* Aim of the task
Copy out every line of the records in which "pourquoi" can be found.

Pictures paired with source code
● ● ● ●

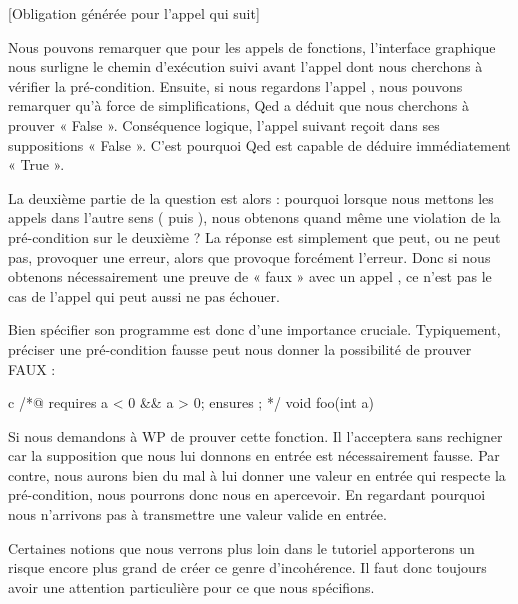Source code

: \documentclass[middle]{zmdocument}
\begin{document}
[Obligation générée pour l'appel qui suit]


Nous pouvons remarquer que pour les appels de fonctions, l'interface graphique
nous surligne le chemin d'exécution suivi avant l'appel dont nous cherchons à 
vérifier la pré-condition. Ensuite, si nous regardons l'appel ,
nous pouvons remarquer qu'à force de simplifications, Qed a déduit que nous 
cherchons à prouver « False ». Conséquence logique, l'appel suivant  
reçoit dans ses suppositions « False ». C'est pourquoi Qed est capable de déduire
immédiatement « True ».



La deuxième partie de la question est alors : pourquoi lorsque nous mettons les 
appels dans l'autre sens ( puis ), nous obtenons 
quand même une violation de la pré-condition sur le deuxième ? La réponse est 
simplement que  peut, ou ne peut pas, provoquer une erreur, alors 
que  provoque forcément l'erreur. Donc si nous obtenons 
nécessairement une preuve de « faux » avec un appel , ce n'est
pas le cas de l'appel  qui peut aussi ne pas échouer.



Bien spécifier son programme est donc d'une importance cruciale. Typiquement, 
préciser une pré-condition fausse peut nous donner la possibilité de prouver 
FAUX :



\begin{CodeBlock}{c}
/*@
  requires a < 0 && a > 0;
  ensures  \false;
*/
void foo(int a){

}
\end{CodeBlock}



Si nous demandons à WP de prouver cette fonction. Il l'acceptera sans rechigner
car la supposition que nous lui donnons en entrée est nécessairement fausse. Par
contre, nous aurons bien du mal à lui donner une valeur en entrée qui respecte la 
pré-condition, nous pourrons donc nous en apercevoir. En regardant pourquoi nous
n'arrivons pas à transmettre une valeur valide en entrée.



Certaines notions que nous verrons plus loin dans le tutoriel apporterons un 
risque encore plus grand de créer ce genre d'incohérence. Il faut donc toujours
avoir une attention particulière pour ce que nous spécifions.
\end{document}
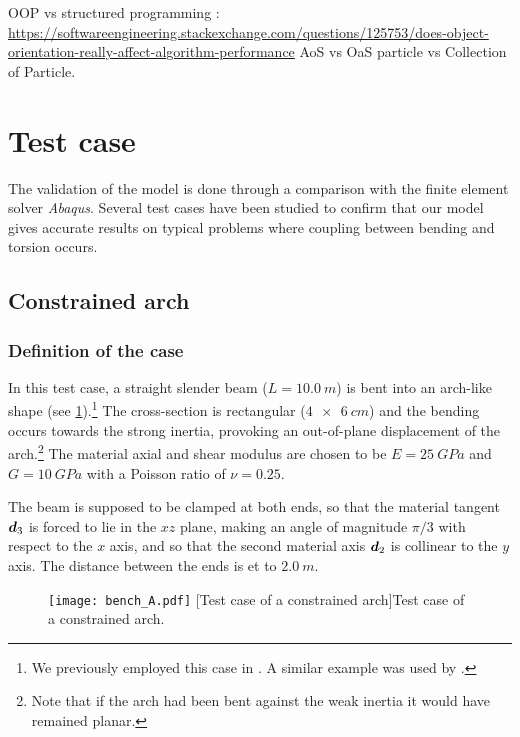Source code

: OOP vs structured programming : \url{https://softwareengineering.stackexchange.com/questions/125753/does-object-orientation-really-affect-algorithm-performance}
AoS vs OaS particle vs Collection of Particle.

\clearpage

\clearpage
\section{Test case}\label{sec=testcase}

The validation of the model is done through a comparison with the finite element solver \emph{Abaqus}. Several test cases have been studied to confirm that our model gives accurate results on typical problems where coupling between bending and torsion occurs.

\subsection{Constrained arch}\label{sec=testcase}

\subsubsection{Definition of the case}

In this test case, a straight slender beam ($L = \SI{10.0}{m}$) is bent into an arch-like shape (see \cref{fig:bench_arch}).\footnote{We previously employed this case in \cite{Lefevre}. A similar example was used by .} The cross-section is rectangular ($\SI{4x6}{cm}$) and the bending occurs towards the strong inertia, provoking an out-of-plane displacement of the arch.\footnote{Note that if the arch had been bent against the weak inertia it would have remained planar.} The material axial and shear modulus are chosen to be $E=\SI{25}{GPa}$ and $G=\SI{10}{GPa}$ with a Poisson ratio of $\nu=0.25$.

The beam is supposed to be clamped at both ends, so that the material tangent $\boldsymbol{d}_3$ is forced to lie in the $xz$ plane, making an angle of magnitude $\pi/3$ with respect to the $x$ axis, and so that the second material axis $\boldsymbol{d}_2$ is collinear to the $y$ axis. The distance between the ends is et to $\SI{2.0}{m}$.
\begin{figure}[!h]
     	\centering
	\texttt{[image: bench\_A.pdf]}
	[Test case of a constrained arch]{Test case of a constrained arch.}
	\label{fig:bench_arch} 
\end{figure}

● ● ● ●

* Task solution
reçoit dans ses suppositions « False ». C'est pourquoi Qed est capable de déduire
La deuxième partie de la question est alors : pourquoi lorsque nous mettons les 
pré-condition, nous pourrons donc nous en apercevoir. En regardant pourquoi nous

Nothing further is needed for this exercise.